Your objective: Your answer must consist solely of the lines from the start of the entries below through the line with "Melanoma Images using", unchanged.

Available records:
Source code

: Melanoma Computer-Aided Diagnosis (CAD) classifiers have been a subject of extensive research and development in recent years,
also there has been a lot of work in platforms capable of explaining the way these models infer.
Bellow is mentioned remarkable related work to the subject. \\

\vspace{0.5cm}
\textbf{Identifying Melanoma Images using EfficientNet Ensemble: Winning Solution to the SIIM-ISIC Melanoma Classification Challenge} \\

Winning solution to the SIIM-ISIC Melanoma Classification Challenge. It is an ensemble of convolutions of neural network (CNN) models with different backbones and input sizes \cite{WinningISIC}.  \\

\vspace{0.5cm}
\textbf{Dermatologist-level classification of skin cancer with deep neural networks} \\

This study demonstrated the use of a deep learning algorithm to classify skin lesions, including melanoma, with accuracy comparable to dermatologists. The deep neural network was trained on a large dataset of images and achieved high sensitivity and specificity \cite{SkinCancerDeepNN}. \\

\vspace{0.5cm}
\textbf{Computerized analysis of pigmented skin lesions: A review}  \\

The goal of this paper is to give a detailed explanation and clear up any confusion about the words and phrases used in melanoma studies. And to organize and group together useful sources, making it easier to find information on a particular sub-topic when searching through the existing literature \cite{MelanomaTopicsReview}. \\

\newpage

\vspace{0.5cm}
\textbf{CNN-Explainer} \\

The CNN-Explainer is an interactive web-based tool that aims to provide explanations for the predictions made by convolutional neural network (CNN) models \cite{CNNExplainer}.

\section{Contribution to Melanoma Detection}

Result below:
Source code

: Melanoma Computer-Aided Diagnosis (CAD) classifiers have been a subject of extensive research and development in recent years,
also there has been a lot of work in platforms capable of explaining the way these models infer.
Bellow is mentioned remarkable related work to the subject. \\

\vspace{0.5cm}
\textbf{Identifying Melanoma Images using EfficientNet Ensemble: Winning Solution to the SIIM-ISIC Melanoma Classification Challenge} \\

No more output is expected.